DangerStepp
Member
I'm interested in knowing how long this trend has been around and what games have been the chief perpetrators.
Falsified screen grabs that span the ages; all platforms involved. I want the cream of the crop. Post 'em up!
This was too good not to update the OP with:
Falsified screen grabs that span the ages; all platforms involved. I want the cream of the crop. Post 'em up!
This was too good not to update the OP with:
So anything that isn't a direct framebuffer grab or video capture is a bullshot, heh? I believe there are four types of bullshots:
1) The "higher-res and antialiased" in-game bullshot: Pretty much every screenshot from the PS2 era was done like this. The PS2 dev kit even has a tool to take such screenshots straight from the dev hardware. Back then direct framebuffer grabs would actually look worse than the actual game played on a CRT SDTV, so this was actually a necessity (the GC didn't have a screenshot tool, and everyone said GC games looked worse than PS2 games since most screenshots were done via capture-card). I believe these are tame and acceptable when dealing with low-resolution consoles and handhelds (480p and lower). For HD games, it shouldn't be necessary.

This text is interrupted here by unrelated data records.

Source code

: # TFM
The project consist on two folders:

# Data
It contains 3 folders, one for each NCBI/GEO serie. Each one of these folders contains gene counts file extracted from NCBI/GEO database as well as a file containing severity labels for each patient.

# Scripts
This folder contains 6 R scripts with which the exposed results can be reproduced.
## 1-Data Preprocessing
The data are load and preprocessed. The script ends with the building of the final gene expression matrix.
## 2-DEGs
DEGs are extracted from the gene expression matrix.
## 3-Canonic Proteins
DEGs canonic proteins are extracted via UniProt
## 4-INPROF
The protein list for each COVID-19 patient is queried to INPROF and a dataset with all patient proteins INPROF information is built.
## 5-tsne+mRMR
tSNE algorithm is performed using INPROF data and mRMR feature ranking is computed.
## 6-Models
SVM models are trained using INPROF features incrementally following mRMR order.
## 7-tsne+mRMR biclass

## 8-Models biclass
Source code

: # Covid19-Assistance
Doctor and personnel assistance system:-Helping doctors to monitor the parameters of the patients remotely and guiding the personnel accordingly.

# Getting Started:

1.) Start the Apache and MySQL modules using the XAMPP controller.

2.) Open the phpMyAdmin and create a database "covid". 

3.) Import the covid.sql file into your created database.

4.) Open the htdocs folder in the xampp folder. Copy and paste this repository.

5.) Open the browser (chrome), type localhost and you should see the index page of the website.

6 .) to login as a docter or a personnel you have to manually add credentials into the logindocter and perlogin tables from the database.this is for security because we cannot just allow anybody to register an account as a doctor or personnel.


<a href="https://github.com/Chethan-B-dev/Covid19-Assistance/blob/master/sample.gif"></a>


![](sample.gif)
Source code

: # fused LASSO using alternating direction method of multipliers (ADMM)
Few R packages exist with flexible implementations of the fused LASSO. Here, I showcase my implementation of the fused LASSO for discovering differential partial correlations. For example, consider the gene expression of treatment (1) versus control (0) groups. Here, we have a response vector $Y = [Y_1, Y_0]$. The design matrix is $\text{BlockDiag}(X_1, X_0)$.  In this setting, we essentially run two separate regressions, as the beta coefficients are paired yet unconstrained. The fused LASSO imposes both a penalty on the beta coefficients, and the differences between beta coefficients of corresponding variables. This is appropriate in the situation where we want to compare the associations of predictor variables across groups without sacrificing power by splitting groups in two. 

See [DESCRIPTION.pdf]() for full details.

2) The photoshop-enhanced bullshot: Marketing will take a type #1 screenshot, and enhance it by messing with contrast, adding lens flares, blur effects, shadows and even adding models and other elements that aren't there.
3) The "we're not in Kansas anymore" bullshot: Marketing will take in-game models, bring them into 3DS MAX or another 3D modeling program and render them there with different lighting, shadows and AA levels that are impossible even on a PC.
4) The "target render" bullshot: Same as #3, but with CG-grade art assets that would be impossible on the game.
Regarding the thread title ("the greatest bullshots"), I don't think types #1 and #2 fit in here. Type #2 is still lying ("we couldn't get the colors right in-game, let's user photoshop"), but it's not outrageous enough. Types #3 and #4 are the worst offenders, because they take effort and deliberation to make.